I sincerely hope that the fact that I address you by your gender doesn’t offend you. You are biologically a woman, after all — carrying around your beautiful breasts, a fragile yet fertile vagina and the female energy that can be felt by others. Is there any shame in admitting that? I don’t think so. I think that these are qualities to be proud of.
You want to be a strong and independent one — and I get it. Why would any man dictate how you live or look like? Why should the patriarchal system reduce you to a beautiful object that, as a bonus, cares for the children and the household? Of course, it shouldn’t. Times have changed and your biology doesn’t define you anymore — at least, not as a primary factor.
Your consciousness and intent are much more important than your biology. You want your very own choices to be the most reliable predictors of your future. You want to — and should —be treated as equal to men.
But here comes the most important question: does “equal” mean “the same”?
You have surely heard of “benevolent sexism” and maybe you even rage whenever you spot it. A man opening the door for you or offering to help you carry shopping bags. Or notoriously insisting to pay for dinner. Social psychologists tell us that these behaviours are hardly less harmful than hostile sexism. And the feminist narrative reconfirms: we, women, should be wary of such “overprotective” attitudes since they undermine our position in the world and reinforce inequality.
I get it — I don’t want an unequal world, either. I am as pro-women as I am pro-men. Pro-partnership. Pro-equal opportunity and pro-choice.

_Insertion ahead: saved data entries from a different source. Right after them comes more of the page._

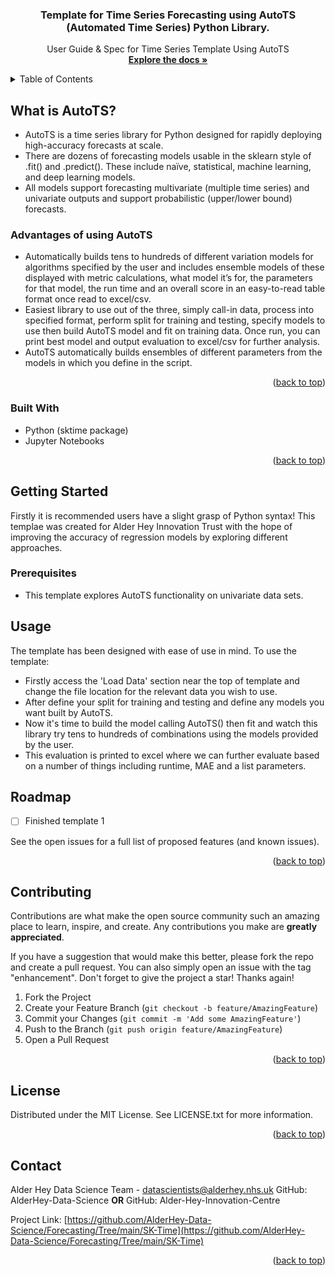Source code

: <h3 align="center">Template for Time Series Forecasting using AutoTS (Automated Time Series) Python Library.</h3>

  <p align="center">
    User Guide & Spec for Time Series Template Using AutoTS
    <br />
    <a href="https://github.com/AlderHey-Data-Science/Forecasting"><strong>Explore the docs »</strong></a>
    <br />
  </p>
</div>



<!-- TABLE OF CONTENTS -->
<details>
  <summary>Table of Contents</summary>
  <ol>
    <li>
      <a href="#about-the-project">What is AutoTS?</a>
      <ul>
        <li><a href="#built-with">Built With</a></li>
      </ul>
    </li>
    <li>
      <a href="#getting-started">Getting Started</a>
      <ul>
        <li><a href="#prerequisites">Prerequisites</a></li>
      </ul>
    </li>
    <li><a href="#usage">Usage</a></li>
    <li><a href="#roadmap">Roadmap</a></li>
    <li><a href="#contributing">Contributing</a></li>
    <li><a href="#license">License</a></li>
    <li><a href="#contact">Contact</a></li>
  </ol>
</details>



<!-- What is AutoTS? -->
## What is AutoTS?

* AutoTS is a time series library for Python designed for rapidly deploying high-accuracy forecasts at scale.
* There are dozens of forecasting models usable in the sklearn style of .fit() and .predict(). These include naïve, statistical, machine learning, and deep learning models.
* All models support forecasting multivariate (multiple time series) and univariate outputs and support probabilistic (upper/lower bound) forecasts. 


### Advantages of using AutoTS

* Automatically builds tens to hundreds of different variation models for algorithms specified by the user and includes ensemble models of these displayed with metric calculations, what model it’s for, the parameters for that model, the run time and an overall score in an easy-to-read table format once read to excel/csv.
* Easiest library to use out of the three, simply call-in data, process into specified format, perform split for training and testing, specify models to use then build AutoTS model and fit on training data. Once run, you can print best model and output evaluation to excel/csv for further analysis.
* AutoTS automatically builds ensembles of different parameters from the models in which you define in the script.

<p align="right">(<a href="#readme-top">back to top</a>)</p>

### Built With
* Python (sktime package)
* Jupyter Notebooks
<p align="right">(<a href="#readme-top">back to top</a>)</p>

<!-- GETTING STARTED -->
## Getting Started
Firstly it is recommended users have a slight grasp of Python syntax! This templae was created for Alder Hey Innovation Trust with the hope of improving the accuracy of regression models by exploring different approaches.

### Prerequisites

* This template explores AutoTS functionality on univariate data sets.


<!-- USAGE EXAMPLES -->
## Usage

The template has been designed with ease of use in mind. To use the template: 
* Firstly access the 'Load Data' section near the top of template and change the file location for the relevant data you wish to use.
* After define your split for training and testing and define any models you want built by AutoTS.
* Now it's time to build the model calling AutoTS() then fit and watch this library try tens to hundreds of combinations using the models provided by the user.
* This evaluation is printed to excel where we can further evaluate based on a number of things including runtime, MAE and a list parameters. 


<!-- ROADMAP -->
## Roadmap

- [ ] Finished template 1

See the open issues for a full list of proposed features (and known issues).

<p align="right">(<a href="#readme-top">back to top</a>)</p>



<!-- CONTRIBUTING -->
## Contributing

Contributions are what make the open source community such an amazing place to learn, inspire, and create. Any contributions you make are **greatly appreciated**.

If you have a suggestion that would make this better, please fork the repo and create a pull request. You can also simply open an issue with the tag "enhancement".
Don't forget to give the project a star! Thanks again!

1. Fork the Project
2. Create your Feature Branch (`git checkout -b feature/AmazingFeature`)
3. Commit your Changes (`git commit -m 'Add some AmazingFeature'`)
4. Push to the Branch (`git push origin feature/AmazingFeature`)
5. Open a Pull Request

<p align="right">(<a href="#readme-top">back to top</a>)</p>



<!-- LICENSE -->
## License

Distributed under the MIT License. See LICENSE.txt for more information.

<p align="right">(<a href="#readme-top">back to top</a>)</p>



<!-- CONTACT -->
## Contact

Alder Hey Data Science Team - datascientists@alderhey.nhs.uk
GitHub: AlderHey-Data-Science
**OR**
GitHub: Alder-Hey-Innovation-Centre

Project Link: [https://github.com/AlderHey-Data-Science/Forecasting/Tree/main/SK-Time](https://github.com/AlderHey-Data-Science/Forecasting/Tree/main/SK-Time)

<p align="right">(<a href="#readme-top">back to top</a>)</p>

But I need to confess something. This “benevolently sexist” behaviour is something that really turns me on in men. There’s not much I can do about it. Nor do I feel the need to do anything, for that matter.
I experienced such a sense of attraction very vividly when I was on a sailing vacation recently. As a captain of the boat, it was my responsibility to manage all the manoeuvres, ensure the safety of the crew and care for the yacht and its appliances. Needless to say — no captain can do this on her own. For any cruise to be a success, she needs a competent and willing crew to help.

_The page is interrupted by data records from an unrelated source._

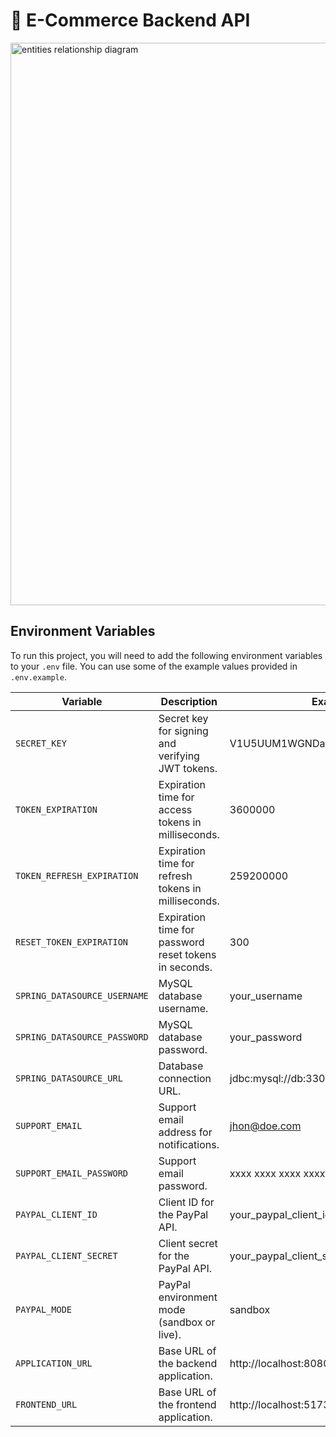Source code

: # 🛒 E-Commerce Backend API

<img width="900" alt="entities relationship diagram" src="https://github.com/user-attachments/assets/592521b7-dbf4-41d1-9fb0-d7fc5bd12d4a" />

## Environment Variables
To run this project, you will need to add the following environment variables to your `.env` file. You can use some of the example values provided in `.env.example`.

| Variable                     | Description                                               | Example                               |
|------------------------------|-----------------------------------------------------------|---------------------------------------|
| `SECRET_KEY`                 | Secret key for signing and verifying JWT tokens.          | V1U5UUM1WGNDaEJ...                     |
| `TOKEN_EXPIRATION`           | Expiration time for access tokens in milliseconds.        | 3600000                               |
| `TOKEN_REFRESH_EXPIRATION`   | Expiration time for refresh tokens in milliseconds.       | 259200000                             |
| `RESET_TOKEN_EXPIRATION`     | Expiration time for password reset tokens in seconds.     | 300                                   |
| `SPRING_DATASOURCE_USERNAME` | MySQL database username.                                  | your_username                         |
| `SPRING_DATASOURCE_PASSWORD` | MySQL database password.                                  | your_password                         |
| `SPRING_DATASOURCE_URL`      | Database connection URL.                                  | jdbc:mysql://db:3306/your_database_name |
| `SUPPORT_EMAIL`              | Support email address for notifications.                  | jhon@doe.com                          |
| `SUPPORT_EMAIL_PASSWORD`     | Support email password.                                   | xxxx xxxx xxxx xxxx                   |
| `PAYPAL_CLIENT_ID`           | Client ID for the PayPal API.                             | your_paypal_client_id                 |
| `PAYPAL_CLIENT_SECRET`       | Client secret for the PayPal API.                         | your_paypal_client_secret             |
| `PAYPAL_MODE`                | PayPal environment mode (sandbox or live).                | sandbox                               |
| `APPLICATION_URL`            | Base URL of the backend application.                      | http://localhost:8080                 |
| `FRONTEND_URL`               | Base URL of the frontend application.                     | http://localhost:5173                 |
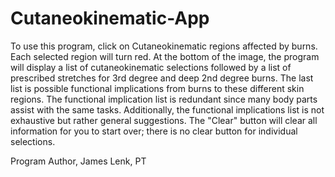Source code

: # Cutaneokinematic-App
To use this program, click on Cutaneokinematic regions affected by burns. Each selected region will turn red. At the bottom of the image, the program will display a list of cutaneokinematic selections followed by a list of prescribed stretches for 3rd degree and deep 2nd degree burns. The last list is possible functional implications from burns to these different skin regions. The functional implication list is redundant since many body parts assist with the same tasks. Additionally, the functional implications list is not exhaustive but rather general suggestions. The "Clear" button will clear all information for you to start over; there is no clear button for individual selections.

Program Author, James Lenk, PT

I was blessed with the company of close friends, who looked after me as much as looked after them. One male friend was particularly helpful when it came to traditionally “manly” tasks. Chopping the wood. Repairing the engine. Carrying heavy water containers. But also, he looked after me and other girls from the crew in the bar full of drunken people.
Classic benevolent sexism, isn’t it?
Embarrassingly enough, I found this incredibly attractive. The notion of him being so engaged, caring and the same time skilled in the matters I had trouble handling made me feel a particular fondness towards him. His practical skills and mere physical strength reassured me that we would have no trouble taking down the sails when they broke. Things like that, you know.

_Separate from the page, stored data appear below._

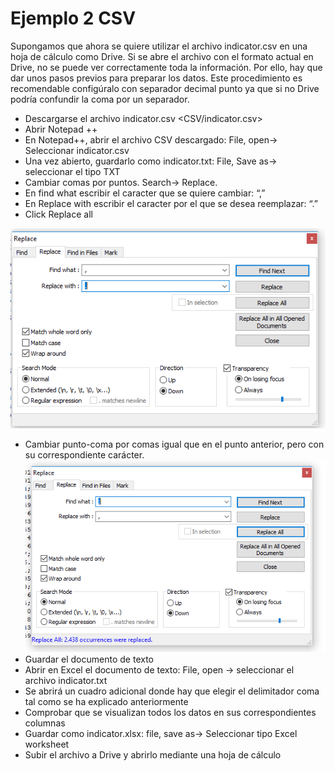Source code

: # Ejemplo 2 CSV
Supongamos que ahora se quiere utilizar el archivo indicator.csv en una hoja de cálculo como Drive. Si se abre el archivo con el formato actual en Drive, no se puede ver correctamente toda la información. Por ello, hay que dar unos pasos previos para preparar los datos.
Este procedimiento es recomendable configúralo con separador decimal punto ya que si no Drive podría confundir la coma por un separador.

- Descargarse el archivo indicator.csv
<CSV/indicator.csv>
- Abrir Notepad ++
- En Notepad++, abrir el archivo CSV descargado: File, open-> Seleccionar indicator.csv
- Una vez abierto, guardarlo como indicator.txt: File, Save as-> seleccionar el tipo TXT
- Cambiar comas por puntos. Search-> Replace.
- En find what escribir el caracter que se quiere cambiar: “,”
- En Replace with escribir el caracter por el que se desea reemplazar: “.”
- Click Replace all

![List of categories](../fotos/fotos/Capture%20csv4.PNG)
- Cambiar punto-coma por comas igual que en el punto anterior, pero con su correspondiente carácter.
![List of categories](../fotos/fotos/Capture%20csv%205.PNG)
- Guardar el documento de texto
- Abrir en Excel el documento de texto: File, open -> seleccionar el archivo indicator.txt
- Se abrirá un cuadro adicional donde hay que elegir el delimitador coma tal como se ha explicado anteriormente 
- Comprobar que se visualizan todos los datos en sus correspondientes columnas
- Guardar como indicator.xlsx: file, save as-> Seleccionar tipo Excel worksheet
- Subir el archivo a Drive y abrirlo mediante una hoja de cálculo
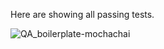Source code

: Here are showing all passing tests.

![QA_boilerplate-mochachai](https://github.com/PedroGomesProfissional/FreeCodeCamp/assets/118777506/ed21565a-c893-4f5a-8bc2-3960aa406cfa)
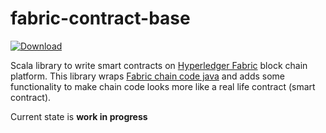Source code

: # fabric-contract-base
 [ ![Download](https://api.bintray.com/packages/apolubelov/hyperledger-fabric-extensions/fabric-contract-base/images/download.svg) ](https://bintray.com/apolubelov/hyperledger-fabric-extensions/fabric-contract-base/_latestVersion)
 
Scala library to write smart contracts on [Hyperledger Fabric](https://www.hyperledger.org/projects/fabric) block chain platform.
This library wraps [Fabric chain code java](https://github.com/hyperledger/fabric-chaincode-java) and adds some functionality to make chain code looks more like a real life contract (smart contract).

Current state is **work in progress**
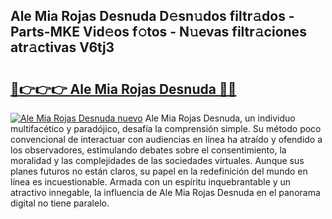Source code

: ## Ale Mia Rojas Desnuda D𝚎sn𝚞dos filtr𝚊dos - Parts-MKE Vid𝚎os f𝚘tos - N𝚞evas filtr𝚊ciones atr𝚊ctivas V6tj3

# <h2><a href="http://mb3lbe.tromn.icu/?c=Ale+Mia+Rojas+Desnuda">🔗👉👉👉 Ale Mia Rojas Desnuda 🔗🔗</a></h2>

[![Ale Mia Rojas Desnuda nuevo](https://i.imgur.com/pEAQMta.gif)](http://mb3lbe.tromn.icu/?c=Ale+Mia+Rojas+Desnuda)
Ale Mia Rojas Desnuda, un individuo multifacético y paradójico, desafía la comprensión simple. Su método poco convencional de interactuar con audiencias en línea ha atraído y ofendido a los observadores, estimulando debates sobre el consentimiento, la moralidad y las complejidades de las sociedades virtuales. Aunque sus planes futuros no están claros, su papel en la redefinición del mundo en línea es incuestionable. Armada con un espíritu inquebrantable y un atractivo innegable, la influencia de Ale Mia Rojas Desnuda en el panorama digital no tiene paralelo.
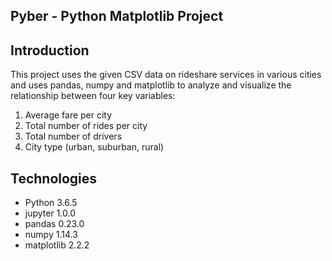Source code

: ## Pyber - Python Matplotlib Project

## Introduction
This project uses the given CSV data on rideshare services in various cities and uses pandas, numpy and matplotlib to analyze and visualize the relationship between four key variables: 
1) Average fare per city 
2) Total number of rides per city
3) Total number of drivers
4) City type (urban, suburban, rural)

## Technologies

* Python 3.6.5
* jupyter 1.0.0
* pandas 0.23.0
* numpy 1.14.3
* matplotlib 2.2.2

I liked the fact that I could count on him to help. At the same time, I could see that he and the other male in the crew relied on us, girls, with traditionally “womanly” tasks that needed to be done on the boat — like managing the food supply. Now, writing this to you, dear Woman, I feel like I should be ashamed of myself. It clearly seems that I conformed to the long-lived rules of patriarchy instead of standing up for our female rights.
The thing is — this distribution of roles on the boat worked perfectly well. We were all in harmony, working side by side to keep the boat going and helping one another — while also accepting that some of us were more skilled in certain tasks than in others.
Actually, researchers also have an explanation for why women are often attracted to the so-called “benevolent sexism.” Some studies have shown that women — even those who identify with feminist ideas — tend to be more attracted to men who display protective behaviours towards them. Scientists explain that from the evolutionary and sociocultural perspective, this makes sense because such benevolent attitude signals that the mate who presents it may be more willing to invest in and commit to the relationship. That’s a super important factor for prolonging the species.
Taking the current climate of the social debate, such a view may be extremely unpopular — but I am going to voice it nevertheless. What I experienced on the boat was a near-perfect balance of task division. It involved a lot of stereotypical roles played by men and women — but was not limited to them.
Simultaneously, my biology made it very clear to me what is important for me in a potential life partner. I find the notion of being able to rely on him very comforting. There are certain skills that I am not very good at and I would find it amazing if he complimented me by having those skills. Simultaneously, I have no problem with him relying on me with other stuff that I am naturally good at.
If these happen to coincide with the stereotypical roles of women and men — should I be ashamed of myself for “reinforcing patriarchy” or approving of “benevolent sexism”?
Please answer this question for yourself, dear Woman. I just hope we can all be true to ourselves — regardless of how our authenticity fits (or doesn’t) into the black-and-white narrative of feminism versus patriarchy.